▶ _Brief_
The answer consists solely of the listing's lines from the first through the line containing "To install support", each reproduced exactly.
[Opening Input data section]
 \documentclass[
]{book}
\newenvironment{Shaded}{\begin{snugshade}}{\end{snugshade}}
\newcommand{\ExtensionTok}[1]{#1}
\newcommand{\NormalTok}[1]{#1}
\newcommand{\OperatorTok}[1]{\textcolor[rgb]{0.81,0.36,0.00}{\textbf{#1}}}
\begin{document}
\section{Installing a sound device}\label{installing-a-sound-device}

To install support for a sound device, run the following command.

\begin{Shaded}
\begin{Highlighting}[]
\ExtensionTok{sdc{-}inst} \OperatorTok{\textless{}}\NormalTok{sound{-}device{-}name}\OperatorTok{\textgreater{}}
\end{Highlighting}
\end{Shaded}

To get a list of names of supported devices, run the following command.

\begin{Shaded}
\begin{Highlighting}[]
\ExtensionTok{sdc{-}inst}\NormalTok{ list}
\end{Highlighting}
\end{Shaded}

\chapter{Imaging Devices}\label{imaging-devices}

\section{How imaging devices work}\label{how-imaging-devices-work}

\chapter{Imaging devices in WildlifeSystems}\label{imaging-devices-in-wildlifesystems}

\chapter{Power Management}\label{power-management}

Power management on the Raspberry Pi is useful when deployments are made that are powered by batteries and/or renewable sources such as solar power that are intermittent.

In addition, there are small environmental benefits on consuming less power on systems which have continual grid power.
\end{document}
[Closing Input data section]
▶ _Task response_
 \documentclass[
]{book}
\newenvironment{Shaded}{\begin{snugshade}}{\end{snugshade}}
\newcommand{\ExtensionTok}[1]{#1}
\newcommand{\NormalTok}[1]{#1}
\newcommand{\OperatorTok}[1]{\textcolor[rgb]{0.81,0.36,0.00}{\textbf{#1}}}
\begin{document}
\section{Installing a sound device}\label{installing-a-sound-device}

To install support for a sound device, run the following command.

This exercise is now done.